→ EXERCISE INSTRUCTIONS
The answer must consist of every line in the records that contains the word "removed".

Dataset items:
******************************
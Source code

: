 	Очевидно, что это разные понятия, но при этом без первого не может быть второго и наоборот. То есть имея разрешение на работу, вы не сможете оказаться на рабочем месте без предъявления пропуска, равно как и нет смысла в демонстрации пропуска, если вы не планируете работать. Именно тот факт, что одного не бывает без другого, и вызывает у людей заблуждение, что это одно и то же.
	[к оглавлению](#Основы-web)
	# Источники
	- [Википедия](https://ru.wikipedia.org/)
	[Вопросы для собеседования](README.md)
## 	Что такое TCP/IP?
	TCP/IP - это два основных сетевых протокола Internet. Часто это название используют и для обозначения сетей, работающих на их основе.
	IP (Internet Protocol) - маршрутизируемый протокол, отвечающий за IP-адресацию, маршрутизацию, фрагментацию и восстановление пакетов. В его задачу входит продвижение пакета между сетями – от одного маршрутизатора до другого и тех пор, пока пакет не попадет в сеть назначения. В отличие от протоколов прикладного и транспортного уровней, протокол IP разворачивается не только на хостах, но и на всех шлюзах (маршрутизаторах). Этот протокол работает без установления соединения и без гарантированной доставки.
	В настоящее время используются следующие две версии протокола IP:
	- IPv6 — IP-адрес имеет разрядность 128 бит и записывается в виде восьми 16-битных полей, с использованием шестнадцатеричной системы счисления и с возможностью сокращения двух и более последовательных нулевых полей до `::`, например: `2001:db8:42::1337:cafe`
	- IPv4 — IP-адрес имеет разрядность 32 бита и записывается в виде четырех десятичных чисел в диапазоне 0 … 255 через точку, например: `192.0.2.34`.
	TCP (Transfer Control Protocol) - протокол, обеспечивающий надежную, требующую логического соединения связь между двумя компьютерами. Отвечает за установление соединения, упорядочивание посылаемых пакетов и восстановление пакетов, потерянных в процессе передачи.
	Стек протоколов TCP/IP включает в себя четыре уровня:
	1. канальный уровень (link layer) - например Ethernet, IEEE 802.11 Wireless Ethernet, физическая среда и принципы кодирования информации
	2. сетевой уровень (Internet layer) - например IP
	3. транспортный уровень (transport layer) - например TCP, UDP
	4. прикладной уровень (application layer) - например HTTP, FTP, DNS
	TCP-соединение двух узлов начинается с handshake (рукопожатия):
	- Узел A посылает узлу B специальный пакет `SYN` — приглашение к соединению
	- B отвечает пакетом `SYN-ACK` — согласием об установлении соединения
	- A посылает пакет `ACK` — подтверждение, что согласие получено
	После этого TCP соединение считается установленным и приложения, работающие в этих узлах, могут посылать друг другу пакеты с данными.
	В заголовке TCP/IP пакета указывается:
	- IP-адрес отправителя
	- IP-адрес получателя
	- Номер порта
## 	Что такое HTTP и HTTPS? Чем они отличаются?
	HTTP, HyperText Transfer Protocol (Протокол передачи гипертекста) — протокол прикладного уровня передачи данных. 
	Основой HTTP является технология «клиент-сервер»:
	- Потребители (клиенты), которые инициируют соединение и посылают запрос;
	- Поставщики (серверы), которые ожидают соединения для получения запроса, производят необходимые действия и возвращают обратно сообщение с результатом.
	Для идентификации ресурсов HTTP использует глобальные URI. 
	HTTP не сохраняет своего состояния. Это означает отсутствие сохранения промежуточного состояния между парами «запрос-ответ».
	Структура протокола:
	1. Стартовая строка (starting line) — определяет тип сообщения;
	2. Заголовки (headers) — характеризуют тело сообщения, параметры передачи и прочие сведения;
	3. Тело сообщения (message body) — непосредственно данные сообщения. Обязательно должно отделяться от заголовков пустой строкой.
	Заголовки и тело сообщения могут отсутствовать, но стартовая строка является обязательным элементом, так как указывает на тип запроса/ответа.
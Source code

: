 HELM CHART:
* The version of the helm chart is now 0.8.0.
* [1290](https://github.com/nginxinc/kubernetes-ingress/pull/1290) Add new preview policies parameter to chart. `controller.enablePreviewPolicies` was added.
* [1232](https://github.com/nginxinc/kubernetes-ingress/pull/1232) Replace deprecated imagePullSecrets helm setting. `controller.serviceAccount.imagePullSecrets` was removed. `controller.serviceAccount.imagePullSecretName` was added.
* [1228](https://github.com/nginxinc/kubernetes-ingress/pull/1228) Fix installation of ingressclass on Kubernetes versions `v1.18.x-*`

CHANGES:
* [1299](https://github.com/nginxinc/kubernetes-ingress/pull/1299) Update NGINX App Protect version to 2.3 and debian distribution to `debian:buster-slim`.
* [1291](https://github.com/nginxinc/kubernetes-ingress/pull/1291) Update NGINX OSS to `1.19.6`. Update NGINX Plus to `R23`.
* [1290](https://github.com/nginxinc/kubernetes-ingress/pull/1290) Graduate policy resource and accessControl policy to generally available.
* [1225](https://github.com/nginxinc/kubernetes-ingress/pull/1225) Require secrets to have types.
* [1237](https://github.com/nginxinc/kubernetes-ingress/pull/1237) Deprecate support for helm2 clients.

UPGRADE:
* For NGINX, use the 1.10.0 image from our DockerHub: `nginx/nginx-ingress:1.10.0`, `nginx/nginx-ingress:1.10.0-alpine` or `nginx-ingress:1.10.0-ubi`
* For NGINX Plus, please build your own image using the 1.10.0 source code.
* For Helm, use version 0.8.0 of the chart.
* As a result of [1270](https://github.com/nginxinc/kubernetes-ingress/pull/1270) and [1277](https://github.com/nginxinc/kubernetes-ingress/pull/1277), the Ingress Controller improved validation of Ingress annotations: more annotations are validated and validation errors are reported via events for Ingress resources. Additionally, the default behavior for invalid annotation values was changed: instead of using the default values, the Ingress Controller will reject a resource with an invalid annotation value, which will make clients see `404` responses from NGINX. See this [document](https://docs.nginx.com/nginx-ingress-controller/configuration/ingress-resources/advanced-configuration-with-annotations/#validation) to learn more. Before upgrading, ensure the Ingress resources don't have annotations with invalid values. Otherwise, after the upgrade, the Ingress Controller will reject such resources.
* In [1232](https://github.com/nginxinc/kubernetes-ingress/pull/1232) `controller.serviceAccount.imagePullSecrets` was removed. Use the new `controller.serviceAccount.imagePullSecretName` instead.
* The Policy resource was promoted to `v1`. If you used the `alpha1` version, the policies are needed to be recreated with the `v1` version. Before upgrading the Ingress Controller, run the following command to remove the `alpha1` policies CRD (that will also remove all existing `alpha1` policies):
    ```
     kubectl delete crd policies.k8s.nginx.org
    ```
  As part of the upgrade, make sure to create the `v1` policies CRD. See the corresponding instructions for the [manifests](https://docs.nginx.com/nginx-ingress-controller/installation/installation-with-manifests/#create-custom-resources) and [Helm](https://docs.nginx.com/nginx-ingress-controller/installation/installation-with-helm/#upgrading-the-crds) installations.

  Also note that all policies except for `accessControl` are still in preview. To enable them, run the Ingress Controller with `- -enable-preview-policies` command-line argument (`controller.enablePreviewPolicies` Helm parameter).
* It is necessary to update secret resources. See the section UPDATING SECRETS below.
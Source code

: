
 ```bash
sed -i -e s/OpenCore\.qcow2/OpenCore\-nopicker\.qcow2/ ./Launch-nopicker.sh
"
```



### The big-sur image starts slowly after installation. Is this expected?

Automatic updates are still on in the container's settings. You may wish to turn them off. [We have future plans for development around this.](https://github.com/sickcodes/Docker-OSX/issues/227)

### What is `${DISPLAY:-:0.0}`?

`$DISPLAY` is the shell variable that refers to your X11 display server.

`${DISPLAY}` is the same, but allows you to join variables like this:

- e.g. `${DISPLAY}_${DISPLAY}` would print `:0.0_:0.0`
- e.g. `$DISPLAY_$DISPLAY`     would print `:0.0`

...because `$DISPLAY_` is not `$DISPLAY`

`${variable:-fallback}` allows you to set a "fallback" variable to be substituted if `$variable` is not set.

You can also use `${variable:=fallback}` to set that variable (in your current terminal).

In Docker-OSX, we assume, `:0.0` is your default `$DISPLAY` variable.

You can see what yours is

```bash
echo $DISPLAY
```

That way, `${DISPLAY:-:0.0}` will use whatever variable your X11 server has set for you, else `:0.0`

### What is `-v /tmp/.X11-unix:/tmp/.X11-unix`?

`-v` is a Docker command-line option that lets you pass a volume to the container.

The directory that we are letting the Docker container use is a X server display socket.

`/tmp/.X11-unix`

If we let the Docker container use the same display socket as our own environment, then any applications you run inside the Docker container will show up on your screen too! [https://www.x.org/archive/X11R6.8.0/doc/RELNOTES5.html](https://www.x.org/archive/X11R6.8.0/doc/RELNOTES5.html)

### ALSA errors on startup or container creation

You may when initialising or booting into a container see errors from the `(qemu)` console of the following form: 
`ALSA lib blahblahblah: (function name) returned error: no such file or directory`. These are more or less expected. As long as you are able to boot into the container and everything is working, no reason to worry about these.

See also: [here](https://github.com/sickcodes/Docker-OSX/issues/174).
******************************
→ RESULT FOR THIS EXERCISE
* [1232](https://github.com/nginxinc/kubernetes-ingress/pull/1232) Replace deprecated imagePullSecrets helm setting. `controller.serviceAccount.imagePullSecrets` was removed. `controller.serviceAccount.imagePullSecretName` was added.
* In [1232](https://github.com/nginxinc/kubernetes-ingress/pull/1232) `controller.serviceAccount.imagePullSecrets` was removed. Use the new `controller.serviceAccount.imagePullSecretName` instead.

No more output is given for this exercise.